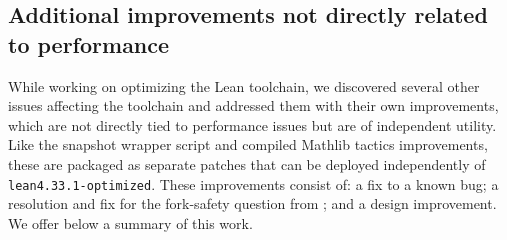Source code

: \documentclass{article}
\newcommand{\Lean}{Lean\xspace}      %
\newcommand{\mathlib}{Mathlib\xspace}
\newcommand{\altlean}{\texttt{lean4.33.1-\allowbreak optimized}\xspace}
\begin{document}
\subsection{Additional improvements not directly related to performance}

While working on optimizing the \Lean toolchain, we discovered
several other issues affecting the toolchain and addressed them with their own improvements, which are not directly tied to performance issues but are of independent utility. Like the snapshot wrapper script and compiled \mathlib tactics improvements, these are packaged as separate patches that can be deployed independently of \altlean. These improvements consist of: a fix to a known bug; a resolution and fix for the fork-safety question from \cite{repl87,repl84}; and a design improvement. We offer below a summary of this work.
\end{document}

+ + + + + + +

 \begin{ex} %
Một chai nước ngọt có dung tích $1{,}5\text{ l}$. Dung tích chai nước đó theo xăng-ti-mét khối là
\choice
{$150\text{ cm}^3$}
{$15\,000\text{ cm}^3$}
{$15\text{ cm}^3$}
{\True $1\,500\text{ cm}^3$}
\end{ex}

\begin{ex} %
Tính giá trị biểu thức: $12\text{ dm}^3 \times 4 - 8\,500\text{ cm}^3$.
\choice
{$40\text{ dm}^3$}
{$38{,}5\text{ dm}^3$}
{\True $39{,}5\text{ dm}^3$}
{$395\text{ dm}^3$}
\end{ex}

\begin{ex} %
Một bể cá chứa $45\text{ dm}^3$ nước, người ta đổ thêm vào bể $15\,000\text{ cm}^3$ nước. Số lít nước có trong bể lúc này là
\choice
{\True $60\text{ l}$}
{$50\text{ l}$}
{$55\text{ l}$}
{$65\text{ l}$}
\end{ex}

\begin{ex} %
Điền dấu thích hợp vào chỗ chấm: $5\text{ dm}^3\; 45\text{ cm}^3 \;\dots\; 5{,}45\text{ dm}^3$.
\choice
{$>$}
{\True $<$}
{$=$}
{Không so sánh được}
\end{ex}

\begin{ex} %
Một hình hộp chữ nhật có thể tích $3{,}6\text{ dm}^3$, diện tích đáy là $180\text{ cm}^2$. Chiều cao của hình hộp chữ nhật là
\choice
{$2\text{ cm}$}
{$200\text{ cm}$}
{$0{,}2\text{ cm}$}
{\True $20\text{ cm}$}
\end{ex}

+ + + + + + +

Gather each line from the entries above that includes the word "tích".

Finished exercise:
Một chai nước ngọt có dung tích $1{,}5\text{ l}$. Dung tích chai nước đó theo xăng-ti-mét khối là
Một hình hộp chữ nhật có thể tích $3{,}6\text{ dm}^3$, diện tích đáy là $180\text{ cm}^2$. Chiều cao của hình hộp chữ nhật là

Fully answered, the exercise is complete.